RECORD EXCERPTS section start

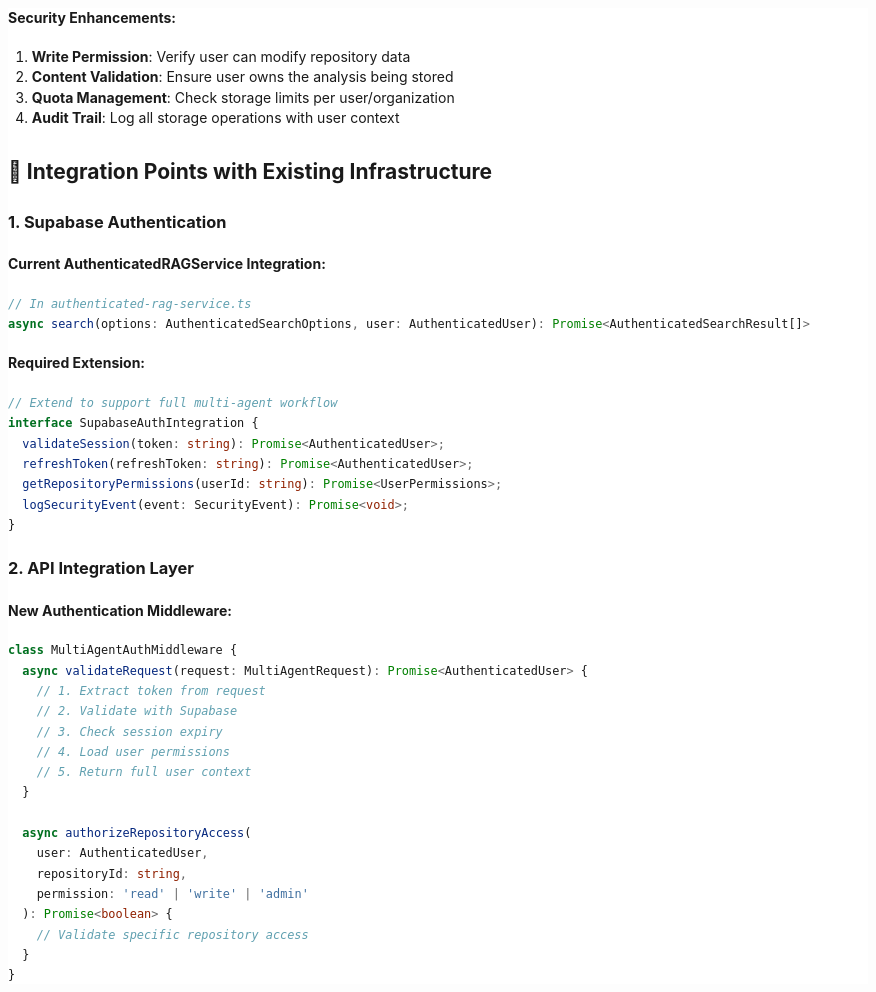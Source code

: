 #### **Security Enhancements**:
1. **Write Permission**: Verify user can modify repository data
2. **Content Validation**: Ensure user owns the analysis being stored
3. **Quota Management**: Check storage limits per user/organization
4. **Audit Trail**: Log all storage operations with user context

## 🔗 Integration Points with Existing Infrastructure

### **1. Supabase Authentication**

#### **Current AuthenticatedRAGService Integration**:
```typescript
// In authenticated-rag-service.ts
async search(options: AuthenticatedSearchOptions, user: AuthenticatedUser): Promise<AuthenticatedSearchResult[]>
```

#### **Required Extension**:
```typescript
// Extend to support full multi-agent workflow
interface SupabaseAuthIntegration {
  validateSession(token: string): Promise<AuthenticatedUser>;
  refreshToken(refreshToken: string): Promise<AuthenticatedUser>;
  getRepositoryPermissions(userId: string): Promise<UserPermissions>;
  logSecurityEvent(event: SecurityEvent): Promise<void>;
}
```

### **2. API Integration Layer**

#### **New Authentication Middleware**:
```typescript
class MultiAgentAuthMiddleware {
  async validateRequest(request: MultiAgentRequest): Promise<AuthenticatedUser> {
    // 1. Extract token from request
    // 2. Validate with Supabase
    // 3. Check session expiry
    // 4. Load user permissions
    // 5. Return full user context
  }

  async authorizeRepositoryAccess(
    user: AuthenticatedUser, 
    repositoryId: string, 
    permission: 'read' | 'write' | 'admin'
  ): Promise<boolean> {
    // Validate specific repository access
  }
}
```
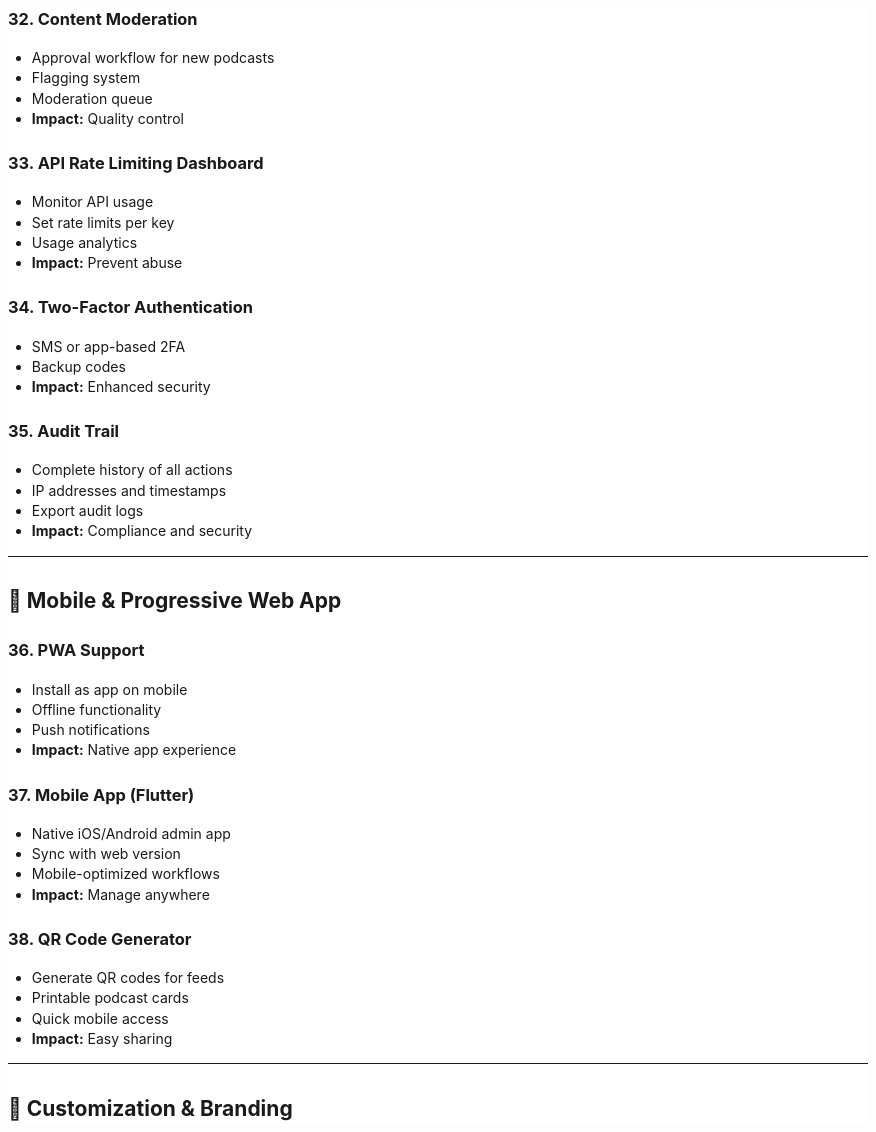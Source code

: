 ### 32. **Content Moderation**
- Approval workflow for new podcasts
- Flagging system
- Moderation queue
- **Impact:** Quality control

### 33. **API Rate Limiting Dashboard**
- Monitor API usage
- Set rate limits per key
- Usage analytics
- **Impact:** Prevent abuse

### 34. **Two-Factor Authentication**
- SMS or app-based 2FA
- Backup codes
- **Impact:** Enhanced security

### 35. **Audit Trail**
- Complete history of all actions
- IP addresses and timestamps
- Export audit logs
- **Impact:** Compliance and security

---

## 📱 Mobile & Progressive Web App

### 36. **PWA Support**
- Install as app on mobile
- Offline functionality
- Push notifications
- **Impact:** Native app experience

### 37. **Mobile App (Flutter)**
- Native iOS/Android admin app
- Sync with web version
- Mobile-optimized workflows
- **Impact:** Manage anywhere

### 38. **QR Code Generator**
- Generate QR codes for feeds
- Printable podcast cards
- Quick mobile access
- **Impact:** Easy sharing

---

## 🎨 Customization & Branding
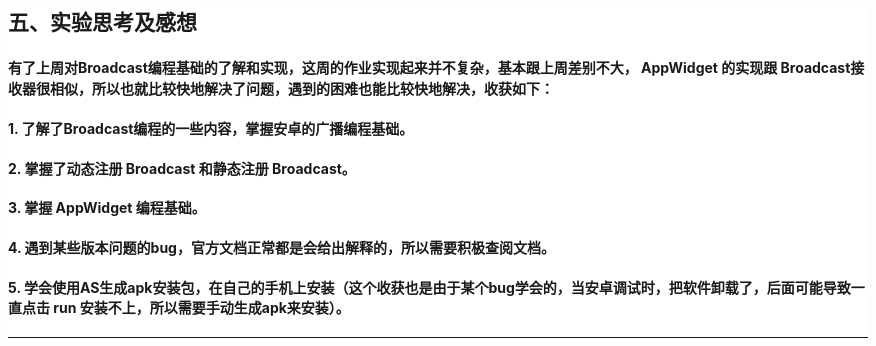 
## 五、实验思考及感想

#### 有了上周对Broadcast编程基础的了解和实现，这周的作业实现起来并不复杂，基本跟上周差别不大， AppWidget 的实现跟 Broadcast接收器很相似，所以也就比较快地解决了问题，遇到的困难也能比较快地解决，收获如下：
#### 1. 了解了Broadcast编程的一些内容，掌握安卓的广播编程基础。
#### 2. 掌握了动态注册 Broadcast 和静态注册 Broadcast。
#### 3. 掌握 AppWidget 编程基础。
#### 4. 遇到某些版本问题的bug，官方文档正常都是会给出解释的，所以需要积极查阅文档。
#### 5. 学会使用AS生成apk安装包，在自己的手机上安装（这个收获也是由于某个bug学会的，当安卓调试时，把软件卸载了，后面可能导致一直点击 run 安装不上，所以需要手动生成apk来安装）。


---
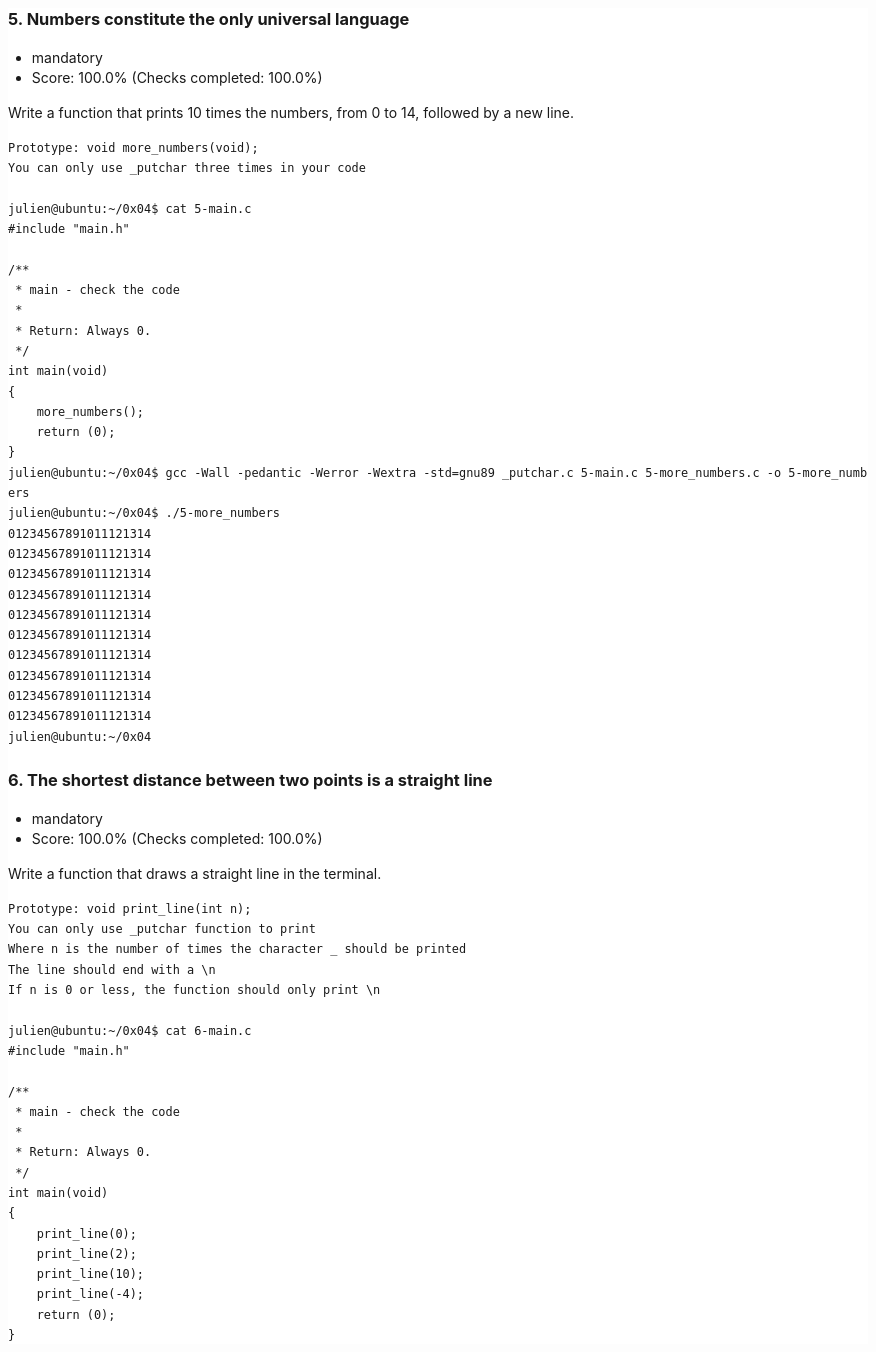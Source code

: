 ### 5. Numbers constitute the only universal language
- mandatory
- Score: 100.0% (Checks completed: 100.0%)

Write a function that prints 10 times the numbers, from 0 to 14, followed by a new line.

	Prototype: void more_numbers(void);
	You can only use _putchar three times in your code

	julien@ubuntu:~/0x04$ cat 5-main.c
	#include "main.h"

	/**
	 * main - check the code
	 *
	 * Return: Always 0.
	 */
	int main(void)
	{
	    more_numbers();
	    return (0);
	}
	julien@ubuntu:~/0x04$ gcc -Wall -pedantic -Werror -Wextra -std=gnu89 _putchar.c 5-main.c 5-more_numbers.c -o 5-more_numbers
	julien@ubuntu:~/0x04$ ./5-more_numbers 
	01234567891011121314
	01234567891011121314
	01234567891011121314
	01234567891011121314
	01234567891011121314
	01234567891011121314
	01234567891011121314
	01234567891011121314
	01234567891011121314
	01234567891011121314
	julien@ubuntu:~/0x04
    
### 6. The shortest distance between two points is a straight line
- mandatory
- Score: 100.0% (Checks completed: 100.0%)

Write a function that draws a straight line in the terminal.

	Prototype: void print_line(int n);
	You can only use _putchar function to print
	Where n is the number of times the character _ should be printed
	The line should end with a \n
	If n is 0 or less, the function should only print \n

	julien@ubuntu:~/0x04$ cat 6-main.c
	#include "main.h"

	/**
	 * main - check the code
	 *
	 * Return: Always 0.
	 */
	int main(void)
	{
	    print_line(0);
	    print_line(2);
	    print_line(10);
	    print_line(-4);
	    return (0);
	}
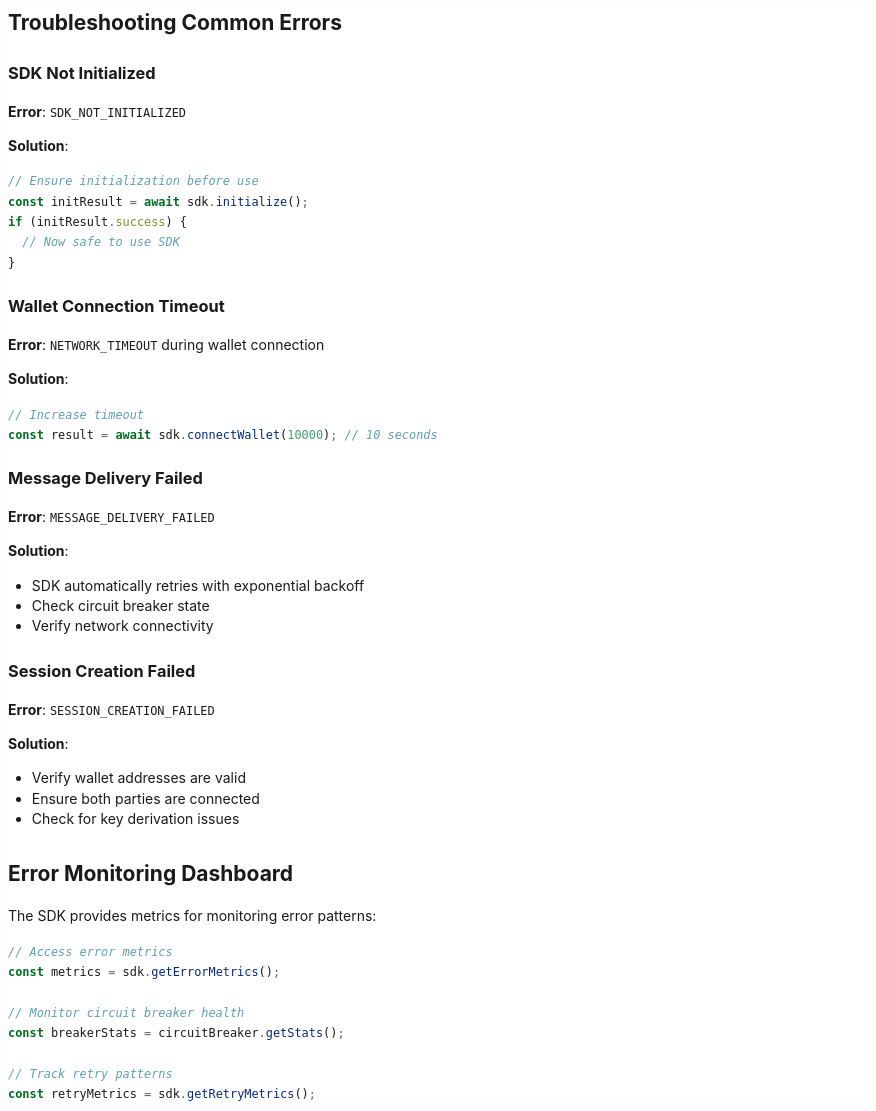 
## Troubleshooting Common Errors

### SDK Not Initialized

**Error**: `SDK_NOT_INITIALIZED`

**Solution**:
```typescript
// Ensure initialization before use
const initResult = await sdk.initialize();
if (initResult.success) {
  // Now safe to use SDK
}
```

### Wallet Connection Timeout

**Error**: `NETWORK_TIMEOUT` during wallet connection

**Solution**:
```typescript
// Increase timeout
const result = await sdk.connectWallet(10000); // 10 seconds
```

### Message Delivery Failed

**Error**: `MESSAGE_DELIVERY_FAILED`

**Solution**:
- SDK automatically retries with exponential backoff
- Check circuit breaker state
- Verify network connectivity

### Session Creation Failed

**Error**: `SESSION_CREATION_FAILED`

**Solution**:
- Verify wallet addresses are valid
- Ensure both parties are connected
- Check for key derivation issues

## Error Monitoring Dashboard

The SDK provides metrics for monitoring error patterns:

```typescript
// Access error metrics
const metrics = sdk.getErrorMetrics();

// Monitor circuit breaker health
const breakerStats = circuitBreaker.getStats();

// Track retry patterns
const retryMetrics = sdk.getRetryMetrics();
```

RECORD EXCERPTS section end

• _TASK REQUIREMENTS_: Could you reproduce exactly the lines of the entries above, from the one with "### 34. **Two-Factor Authentication**" through the one with "- Quick mobile access", and nothing else?

• _EXERCISE RESPONSE_:
### 34. **Two-Factor Authentication**
- SMS or app-based 2FA
- Backup codes
- **Impact:** Enhanced security

### 35. **Audit Trail**
- Complete history of all actions
- IP addresses and timestamps
- Export audit logs
- **Impact:** Compliance and security

---

## 📱 Mobile & Progressive Web App

### 36. **PWA Support**
- Install as app on mobile
- Offline functionality
- Push notifications
- **Impact:** Native app experience

### 37. **Mobile App (Flutter)**
- Native iOS/Android admin app
- Sync with web version
- Mobile-optimized workflows
- **Impact:** Manage anywhere

### 38. **QR Code Generator**
- Generate QR codes for feeds
- Printable podcast cards
- Quick mobile access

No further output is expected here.